Tough questions Tony Blair should answer at the Chilcot InquiryThe decision to wage war is one peculiarly within the personal remit of the Prime Minister. Tony Blair’s attendance at the Chilcot Inquiry, therefore, is hugely significant on a number of levels. Primarily he has to be asked direct questions about his personal thought processes and determinations. It is this core responsibility that the British public requires to be probed as an
essential aspect of accountability so sorely lacking to date. This obligation is all the more pressing when juxtaposed with the clear evidence from government lawyers this week about ignored or rejected advice, and a lamentable lack of transparency.
There is also a far greater issue intrinsically linked to accountability. Thorough questioning should be able to reveal how Mr Blair’s personal decision-making was susceptible to error, misjudgment, delusion and deceit. It touches on a fundamental constitutional provision — the exercise of prerogative power. If the purported objective of the Inquiry — "to learn lessons" for the benefit of the future — is to mean anything, this is the defining moment to reconsider whether this power should continue to reside within the ultimate discretion of the Prime Minister.
The ability of the inquiry to reach the inner sanctums of personal responsibility has not exactly inspired public confidence over the preceding three months. Instead there has been an ever-present anxiety to avoid the appearance of a trial, a judicial inquiry, an inquest, an inquisition or a forensic ambush redolent of entertainment. All very understandable, but the result has frequently been a rapid skate over extraordinarily thin ice. There have been unstructured open-ended questions that have encouraged rambling speech-like answers occupying many pages of transcript, often repeating material already submitted in statement form. Then there has been the aimlessly anodyne question, no more effective than "What do you think of the war so far?" Rarely is a line of inquiry followed through to conclusion with supplementary questions that are well recognised to be the ones that matter.

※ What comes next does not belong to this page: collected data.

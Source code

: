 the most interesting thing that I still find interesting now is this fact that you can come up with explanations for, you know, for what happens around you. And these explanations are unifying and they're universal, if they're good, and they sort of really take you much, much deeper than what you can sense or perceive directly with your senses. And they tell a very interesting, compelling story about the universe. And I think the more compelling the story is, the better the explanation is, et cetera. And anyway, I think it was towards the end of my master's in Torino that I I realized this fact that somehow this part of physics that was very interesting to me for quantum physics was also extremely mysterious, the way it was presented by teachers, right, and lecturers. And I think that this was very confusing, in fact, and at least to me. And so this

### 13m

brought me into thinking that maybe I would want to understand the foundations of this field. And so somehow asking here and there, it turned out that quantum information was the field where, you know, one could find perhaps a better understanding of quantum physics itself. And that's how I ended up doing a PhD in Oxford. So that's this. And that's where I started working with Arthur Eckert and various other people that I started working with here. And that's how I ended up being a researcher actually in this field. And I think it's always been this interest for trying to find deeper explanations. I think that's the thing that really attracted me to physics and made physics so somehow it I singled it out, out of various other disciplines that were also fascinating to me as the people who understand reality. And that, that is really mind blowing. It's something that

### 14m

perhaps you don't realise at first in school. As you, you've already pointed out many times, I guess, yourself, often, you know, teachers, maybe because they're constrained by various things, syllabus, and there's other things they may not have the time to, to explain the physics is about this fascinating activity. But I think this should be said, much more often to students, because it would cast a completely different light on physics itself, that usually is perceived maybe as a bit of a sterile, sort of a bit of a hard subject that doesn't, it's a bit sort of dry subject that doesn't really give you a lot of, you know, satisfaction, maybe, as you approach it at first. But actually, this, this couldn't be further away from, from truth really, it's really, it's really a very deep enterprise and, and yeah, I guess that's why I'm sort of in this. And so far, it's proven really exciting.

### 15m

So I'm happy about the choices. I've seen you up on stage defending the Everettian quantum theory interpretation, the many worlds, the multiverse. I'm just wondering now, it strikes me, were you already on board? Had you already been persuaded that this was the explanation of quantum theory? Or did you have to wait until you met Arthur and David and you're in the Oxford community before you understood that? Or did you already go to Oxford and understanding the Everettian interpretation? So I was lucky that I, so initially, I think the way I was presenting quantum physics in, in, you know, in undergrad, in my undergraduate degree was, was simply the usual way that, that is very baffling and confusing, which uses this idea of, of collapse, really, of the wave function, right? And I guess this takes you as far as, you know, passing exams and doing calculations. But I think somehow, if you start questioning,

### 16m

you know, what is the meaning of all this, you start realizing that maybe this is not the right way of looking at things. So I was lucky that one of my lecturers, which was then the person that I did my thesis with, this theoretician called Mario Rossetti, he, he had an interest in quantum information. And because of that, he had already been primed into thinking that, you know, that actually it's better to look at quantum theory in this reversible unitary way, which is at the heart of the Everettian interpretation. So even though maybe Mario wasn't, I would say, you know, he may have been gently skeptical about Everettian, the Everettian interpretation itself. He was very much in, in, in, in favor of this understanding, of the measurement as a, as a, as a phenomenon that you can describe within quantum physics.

The areas of interest for Mr Blair’s examination are obvious and have been flagged up well in advance by previous inquiries (Hutton and Butler), preceding witnesses, films, books and articles. In the main they relate to
the legality of the war; the relationship with George W. Bush; the integrity of the intelligence; secrecy surrounding the decision; forward planning for deployment of the Armed Forces; and the provision of protection and reconstruction for the Iraqi civilian population. Superimposed on these areas is a tangled web of fast-moving buck-passing by self-interested elements within the diplomatic, intelligence and political communities.